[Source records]
============================================================

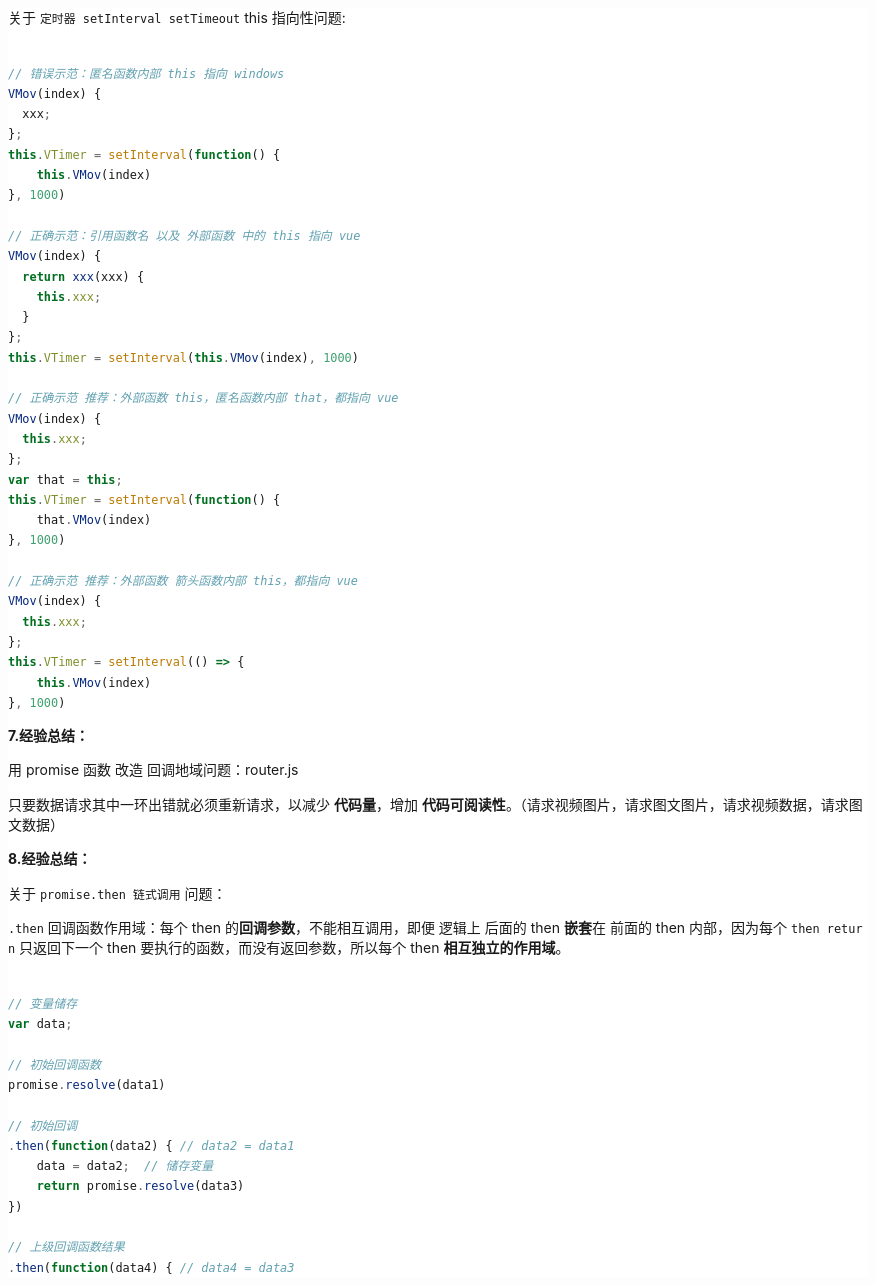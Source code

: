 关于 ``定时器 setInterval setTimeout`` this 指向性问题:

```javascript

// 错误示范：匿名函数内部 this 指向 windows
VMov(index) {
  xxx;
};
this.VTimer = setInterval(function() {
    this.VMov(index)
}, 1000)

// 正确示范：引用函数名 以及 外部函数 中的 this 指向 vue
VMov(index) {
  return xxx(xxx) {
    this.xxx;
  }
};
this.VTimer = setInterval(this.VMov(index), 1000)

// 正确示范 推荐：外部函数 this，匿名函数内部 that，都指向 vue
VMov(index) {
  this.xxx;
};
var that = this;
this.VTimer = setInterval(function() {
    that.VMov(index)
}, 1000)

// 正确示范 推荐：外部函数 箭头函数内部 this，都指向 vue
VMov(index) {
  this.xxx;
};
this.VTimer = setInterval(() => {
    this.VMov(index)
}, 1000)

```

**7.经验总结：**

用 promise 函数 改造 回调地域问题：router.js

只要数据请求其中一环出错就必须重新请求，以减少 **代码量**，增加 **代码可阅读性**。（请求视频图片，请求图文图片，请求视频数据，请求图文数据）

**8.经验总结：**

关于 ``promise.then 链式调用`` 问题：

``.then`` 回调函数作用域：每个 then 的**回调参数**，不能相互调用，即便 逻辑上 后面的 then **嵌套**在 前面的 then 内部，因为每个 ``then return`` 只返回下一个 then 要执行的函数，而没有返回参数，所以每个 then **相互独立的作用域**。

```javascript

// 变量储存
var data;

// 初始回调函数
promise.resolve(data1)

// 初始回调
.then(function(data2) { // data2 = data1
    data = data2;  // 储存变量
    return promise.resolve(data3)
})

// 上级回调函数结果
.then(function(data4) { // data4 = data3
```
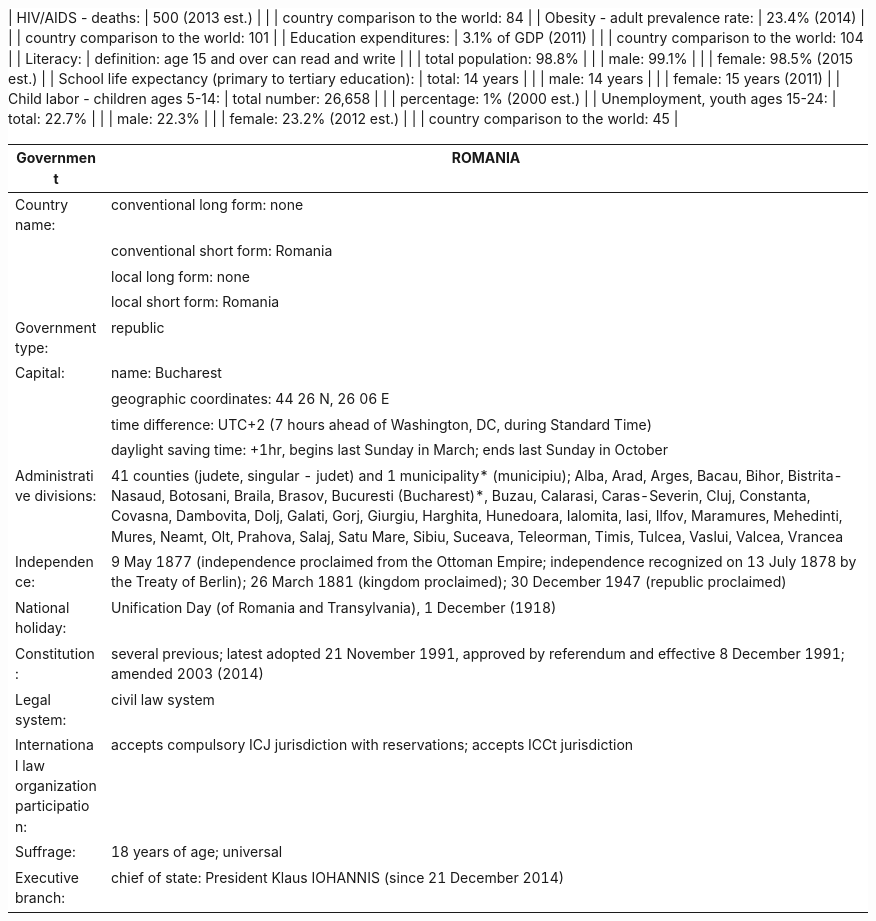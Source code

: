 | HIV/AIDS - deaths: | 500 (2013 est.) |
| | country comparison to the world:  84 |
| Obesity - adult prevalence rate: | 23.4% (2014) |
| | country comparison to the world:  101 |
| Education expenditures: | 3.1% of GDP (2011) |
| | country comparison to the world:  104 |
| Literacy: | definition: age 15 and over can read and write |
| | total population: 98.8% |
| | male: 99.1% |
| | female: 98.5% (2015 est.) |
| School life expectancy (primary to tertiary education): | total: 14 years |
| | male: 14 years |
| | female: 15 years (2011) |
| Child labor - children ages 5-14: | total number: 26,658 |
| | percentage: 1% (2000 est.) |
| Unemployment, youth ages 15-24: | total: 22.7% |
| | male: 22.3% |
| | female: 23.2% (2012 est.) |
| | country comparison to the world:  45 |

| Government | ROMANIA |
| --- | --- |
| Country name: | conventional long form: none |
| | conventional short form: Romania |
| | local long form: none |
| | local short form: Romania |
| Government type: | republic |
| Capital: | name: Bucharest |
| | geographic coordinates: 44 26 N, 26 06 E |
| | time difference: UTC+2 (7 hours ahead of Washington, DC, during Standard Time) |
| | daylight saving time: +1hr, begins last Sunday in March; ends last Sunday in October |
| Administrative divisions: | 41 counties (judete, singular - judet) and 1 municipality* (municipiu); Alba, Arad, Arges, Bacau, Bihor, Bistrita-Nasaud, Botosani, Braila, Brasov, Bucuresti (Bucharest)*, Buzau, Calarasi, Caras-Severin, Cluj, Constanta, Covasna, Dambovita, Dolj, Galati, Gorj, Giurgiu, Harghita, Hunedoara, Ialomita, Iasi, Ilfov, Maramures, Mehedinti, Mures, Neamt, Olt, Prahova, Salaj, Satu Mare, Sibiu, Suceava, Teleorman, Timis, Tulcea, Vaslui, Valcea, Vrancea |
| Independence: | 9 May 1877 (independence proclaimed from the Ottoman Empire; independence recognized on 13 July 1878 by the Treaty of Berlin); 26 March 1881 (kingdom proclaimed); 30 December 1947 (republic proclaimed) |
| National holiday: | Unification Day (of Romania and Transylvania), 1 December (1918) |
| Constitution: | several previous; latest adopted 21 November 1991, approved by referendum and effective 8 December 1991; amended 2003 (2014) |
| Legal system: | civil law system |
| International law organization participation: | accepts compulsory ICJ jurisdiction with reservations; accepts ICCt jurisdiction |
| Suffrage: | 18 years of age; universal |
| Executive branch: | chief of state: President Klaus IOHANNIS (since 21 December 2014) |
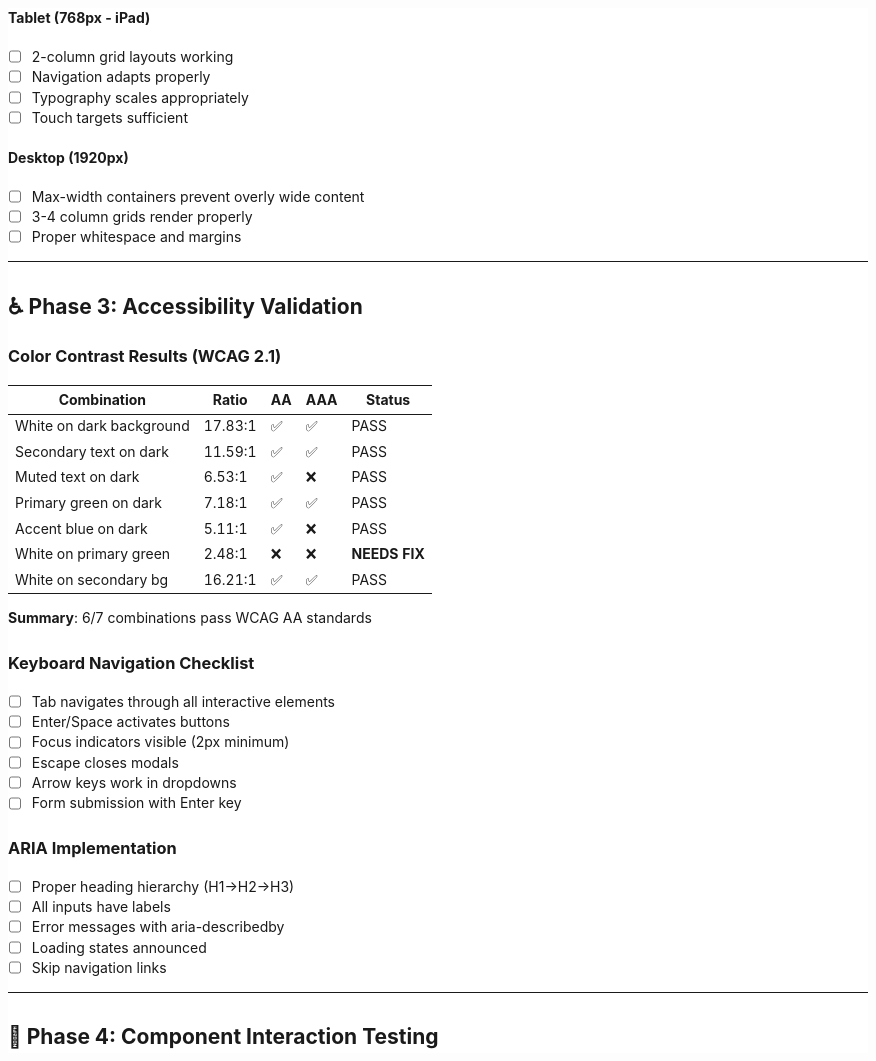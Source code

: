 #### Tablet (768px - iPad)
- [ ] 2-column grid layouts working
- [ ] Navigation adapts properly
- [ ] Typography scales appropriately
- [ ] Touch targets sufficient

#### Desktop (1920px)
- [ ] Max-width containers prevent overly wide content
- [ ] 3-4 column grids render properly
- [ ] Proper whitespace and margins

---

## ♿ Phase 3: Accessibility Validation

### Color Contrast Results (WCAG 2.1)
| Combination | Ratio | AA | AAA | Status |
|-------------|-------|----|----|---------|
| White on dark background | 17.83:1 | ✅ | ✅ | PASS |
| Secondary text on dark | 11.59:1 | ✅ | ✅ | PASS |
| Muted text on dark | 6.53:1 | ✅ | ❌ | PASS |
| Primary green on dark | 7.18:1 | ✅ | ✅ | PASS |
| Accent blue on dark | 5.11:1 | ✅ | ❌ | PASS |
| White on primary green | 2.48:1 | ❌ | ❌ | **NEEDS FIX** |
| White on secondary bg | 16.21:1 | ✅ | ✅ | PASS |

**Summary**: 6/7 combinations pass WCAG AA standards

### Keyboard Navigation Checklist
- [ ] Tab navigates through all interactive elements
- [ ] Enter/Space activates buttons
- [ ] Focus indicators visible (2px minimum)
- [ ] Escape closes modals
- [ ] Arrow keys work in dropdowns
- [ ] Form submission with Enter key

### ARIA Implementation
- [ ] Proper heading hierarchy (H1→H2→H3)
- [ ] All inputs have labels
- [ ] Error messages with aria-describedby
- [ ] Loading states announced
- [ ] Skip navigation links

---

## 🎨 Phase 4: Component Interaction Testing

============================================================

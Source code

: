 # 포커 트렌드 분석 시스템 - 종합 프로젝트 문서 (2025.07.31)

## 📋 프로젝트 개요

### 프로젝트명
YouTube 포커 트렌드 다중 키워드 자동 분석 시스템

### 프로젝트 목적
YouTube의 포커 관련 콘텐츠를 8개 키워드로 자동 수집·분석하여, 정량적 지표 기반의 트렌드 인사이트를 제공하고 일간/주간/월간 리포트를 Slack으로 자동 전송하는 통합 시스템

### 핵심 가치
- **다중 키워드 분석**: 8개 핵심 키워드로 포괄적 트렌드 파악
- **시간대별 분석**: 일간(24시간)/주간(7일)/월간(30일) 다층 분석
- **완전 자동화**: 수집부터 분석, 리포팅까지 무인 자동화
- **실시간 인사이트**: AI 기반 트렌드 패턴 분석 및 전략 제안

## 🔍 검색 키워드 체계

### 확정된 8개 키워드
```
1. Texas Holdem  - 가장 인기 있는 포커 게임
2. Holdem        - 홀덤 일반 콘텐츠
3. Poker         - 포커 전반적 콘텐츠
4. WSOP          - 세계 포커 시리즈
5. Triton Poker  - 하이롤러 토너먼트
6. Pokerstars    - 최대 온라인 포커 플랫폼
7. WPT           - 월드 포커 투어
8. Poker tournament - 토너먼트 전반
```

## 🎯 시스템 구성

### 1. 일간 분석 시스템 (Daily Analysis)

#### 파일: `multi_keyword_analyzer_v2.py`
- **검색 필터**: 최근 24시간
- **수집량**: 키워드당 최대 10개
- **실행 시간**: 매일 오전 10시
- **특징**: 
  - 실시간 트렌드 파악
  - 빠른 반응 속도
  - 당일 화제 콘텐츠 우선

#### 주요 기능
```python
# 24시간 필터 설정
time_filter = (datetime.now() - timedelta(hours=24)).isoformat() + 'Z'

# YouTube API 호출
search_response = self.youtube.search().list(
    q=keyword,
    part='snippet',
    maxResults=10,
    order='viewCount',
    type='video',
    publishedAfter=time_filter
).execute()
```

============================================================

Looking at the records above, return exactly the lines from the line with "local long form: none |" to the line with "law system |", both ends included.

* Response to the task *
| | local long form: none |
| | local short form: Romania |
| Government type: | republic |
| Capital: | name: Bucharest |
| | geographic coordinates: 44 26 N, 26 06 E |
| | time difference: UTC+2 (7 hours ahead of Washington, DC, during Standard Time) |
| | daylight saving time: +1hr, begins last Sunday in March; ends last Sunday in October |
| Administrative divisions: | 41 counties (judete, singular - judet) and 1 municipality* (municipiu); Alba, Arad, Arges, Bacau, Bihor, Bistrita-Nasaud, Botosani, Braila, Brasov, Bucuresti (Bucharest)*, Buzau, Calarasi, Caras-Severin, Cluj, Constanta, Covasna, Dambovita, Dolj, Galati, Gorj, Giurgiu, Harghita, Hunedoara, Ialomita, Iasi, Ilfov, Maramures, Mehedinti, Mures, Neamt, Olt, Prahova, Salaj, Satu Mare, Sibiu, Suceava, Teleorman, Timis, Tulcea, Vaslui, Valcea, Vrancea |
| Independence: | 9 May 1877 (independence proclaimed from the Ottoman Empire; independence recognized on 13 July 1878 by the Treaty of Berlin); 26 March 1881 (kingdom proclaimed); 30 December 1947 (republic proclaimed) |
| National holiday: | Unification Day (of Romania and Transylvania), 1 December (1918) |
| Constitution: | several previous; latest adopted 21 November 1991, approved by referendum and effective 8 December 1991; amended 2003 (2014) |
| Legal system: | civil law system |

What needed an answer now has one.